I visited Bournemouth to participate in a day-long seminar on transport arranged by the Council for councillors and officials. My fellow speakers were my UCL colleague, Peter Jones, and Phil Jones, a consultant transport planner. My presentation Metz Bournemouth 14-4-16
We see that big cities such as London attract people to work, study and live, which results in higher population density and prompts investment in rail-based public transport since growth of mobility cannot be met by more cars on the road network. But for smaller cities and larger towns like Bournemouth, the route to more sustainable transport is less clear. Cars are popular and responsible for 67% of commuting trips in Bournemouth, substantially higher than the 44% for Brighton, another prosperous south coast resort, perhaps reflecting thre latter’s more youthful demographic profile and better co-operation between the local authority and the bus operators. There may be lessons to be learned from Brighton’s experience.
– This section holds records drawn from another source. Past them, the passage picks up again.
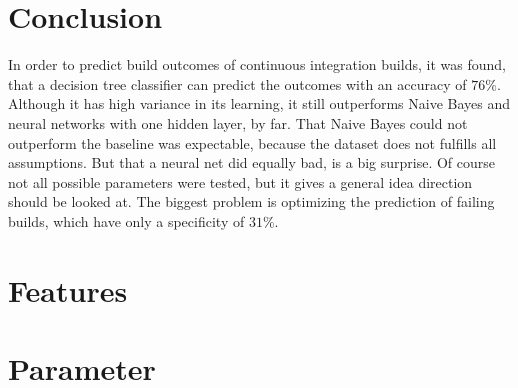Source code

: \documentclass[a4paper,11pt]{article}
\begin{document}
\section{Conclusion}	

In order to predict build outcomes of continuous integration builds, it was found, that a decision tree classifier can predict the outcomes with an accuracy of $76\%$. Although it has high variance in its learning, it still outperforms Naive Bayes and neural networks with one hidden layer, by far. That Naive Bayes could not outperform the baseline was expectable, because the dataset does not fulfills all assumptions. But that a neural net did equally bad, is a big surprise. Of course not all possible parameters were tested, but it gives a general idea direction should be looked at. The biggest problem is optimizing the prediction of failing builds, which have only a specificity of $31\%$. 





\appendix

\section{Features}



\section{Parameter}



\end{document}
More generally, my sense is that smaller cities and larger towns need to decide what kind of a place they want to be, and then work towards that aim incrementally, using stick and carrots. A traditional aim has been to accommodate the car with plenty of cheap parking, thus attracting the trade of visitors. But then the volume of urban traffic lessens the sense of place and attractiveness of the destination. Pushing back the cars, for instance through higher parking charges, may be unpopular in the short term, but may generate a source of revenue that would allow attractive improvements to be made to the urban realm. Fostering bus services and cycling by means of appropriate infrastructure investment is the carrot to balance the stick of parking constraints.
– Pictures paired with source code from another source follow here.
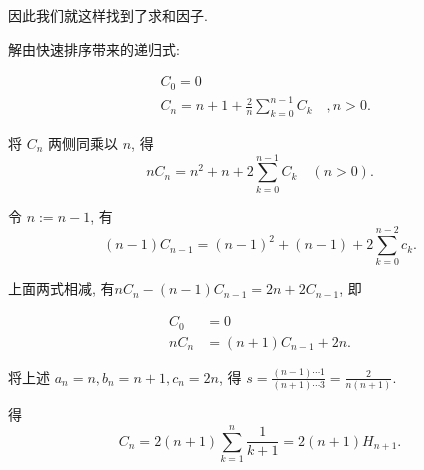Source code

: \documentclass{ctexart}
\begin{document}
因此我们就这样找到了求和因子.

\begin{example}
	解由快速排序带来的递归式:

	$$
		\begin{aligned}
			 & C_0=0                                                 \\
			 & C_n=n+1+\frac{2}{n} \sum_{k=0}^{n-1} C_k \quad, n>0 .
		\end{aligned}
	$$

	将 $C_n$ 两侧同乘以 $n$, 得
	$$
		n C_n=n^2+n+2 \sum_{k=0}^{n-1} C_k \quad(n>0).
	$$

	令 $n:=n-1$, 有 $$
		(n-1) C_{n-1}=(n-1)^2+(n-1)+2 \sum_{k=0}^{n-2} c_k.
	$$

	上面两式相减, 有$n C_n-(n-1) C_{n-1}=2 n+2 C_{n-1}$, 即

	$$
		\begin{aligned}
			C_0   & =0                   \\
			n C_n & =(n+1) C_{n-1}+2 n .
		\end{aligned}
	$$

	将上述 $a_n=n, b_n=n+1, c_n=2 n$, 得 $s=\frac{(n-1) \cdots 1}{(n+1) \cdots 3}=\frac{2}{n(n+1)}$.

	得
	$$
		C_n=2(n+1) \sum_{k=1}^n \frac{1}{k+1}=2(n+1) H_{n+1}.
	$$

\end{example}
\end{document}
Breaking down the customary distinction between carriageway for vehicles and footway for pedestrians can be helpful in reducing conflicts and accommodating both, as the example of Poynton, Cheshire demonstrates.
In my presentation, I drew attention to evidence that travel in the twenty-first century is turning out to be different from travel in the twentieth, in particular that growing prosperity is no longer necessarily associated with increasing car use. This creates opportunities for policy initiatives in towns like Bournemouth that go with the grain of more sustainable trends.